Re: [boost] [strings][unicode] Proposals for Improved String Interoperability in a Unicode World

29 Jan 2012

      ----- Original Message -----
...
From: Mathias Gaunard <mathias.gaunard@ens-lyon.org>
On 01/29/2012 09:13 AM, Artyom Beilis wrote:
...
In fact the ONLY modern compiler that deos not suppor them is Vistual 
Studio,
 all others I had ever used (gcc, clang, intel, sunstudio) work fine
 with UTF-8.
They all support it, the problem is that they require different things to use 
it.
Not, MSVC does not allow to create both "שלום" and L"שלום" literal
as Unicode (utf-8, UTF-16) for all other compilers it is default
behavior.
...
...
1. BOM should not be used in source code, no compiler except MSVC uses it 
and most
     do not support it.
According to Yakov, GCC supports it now.
It would be nice if it could work without any BOM though.
GCC's default input and literal encoding is UTF-8. BOM is not needed.
...
...
2. Setting UTF-8 BOM makes narrow literals to be encoded in ANSI encoding 
which
     makes BOM useless (crap... sory) with MSVC even more.
That's the correct behaviour.
No, it is unspecified behavior according to the standard.

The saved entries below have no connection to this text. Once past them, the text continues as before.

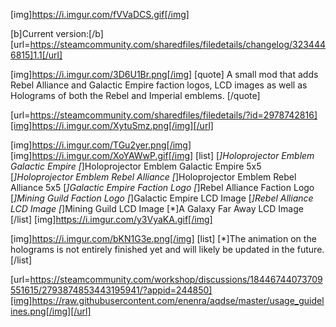 [img]https://i.imgur.com/fVVaDCS.gif[/img]

[b]Current version:[/b] [url=https://steamcommunity.com/sharedfiles/filedetails/changelog/3234446815]1.1[/url]

[img]https://i.imgur.com/3D6U1Br.png[/img]
[quote]
A small mod that adds Rebel Alliance and Galactic Empire faction logos, LCD images as well as Holograms of both the Rebel and Imperial emblems.
[/quote]

[url=https://steamcommunity.com/sharedfiles/filedetails/?id=2978742816][img]https://i.imgur.com/XytuSmz.png[/img][/url]


[img]https://i.imgur.com/TGu2yer.png[/img]
[img]https://i.imgur.com/XoYAWwP.gif[/img]
[list]
[*]Holoprojector Emblem Galactic Empire
[*]Holoprojector Emblem Galactic Empire 5x5
[*]Holoprojector Emblem Rebel Alliance
[*]Holoprojector Emblem Rebel Alliance 5x5
[*]Galactic Empire Faction Logo
[*]Rebel Alliance Faction Logo
[*]Mining Guild Faction Logo
[*]Galactic Empire LCD Image
[*]Rebel Alliance LCD Image
[*]Mining Guild LCD Image
[*]A Galaxy Far Away LCD Image
[/list]
[img]https://i.imgur.com/y3VyaKA.gif[/img]


[img]https://i.imgur.com/bKN1G3e.png[/img]
[list]
[*]The animation on the holograms is not entirely finished yet and will likely be updated in the future.
[/list]


[url=https://steamcommunity.com/workshop/discussions/18446744073709551615/2793874853443195941/?appid=244850][img]https://raw.githubusercontent.com/enenra/aqdse/master/usage_guidelines.png[/img][/url]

Standard does not specify what narrow encoding should be used, that
is why u8"" was created. 

All (but MSVC) compilers create UTF-8 literals and use UTF-8 input
and this is the default.
...
Use u8 string literals if you want UTF-8.
Why on earth should I do this?

All the world around uses UTF-8. Why should I specifiy u8"" if it is
something that can be easily defined at compiler level?

All we need is some flag for MSVC that tells that string
literals encoding is UTF-8.

I think the standard should require a method for specification
of input encoding and literals encoding and require UTF-8 input
and literal encoding support whether it is by adding
some flag or by providing some pragma.
...
The problem is only present if the compiler doesn't have those string 
literals.
AFAIR, neither gcc4.6 nor msvc10 supports u8"".

Artyom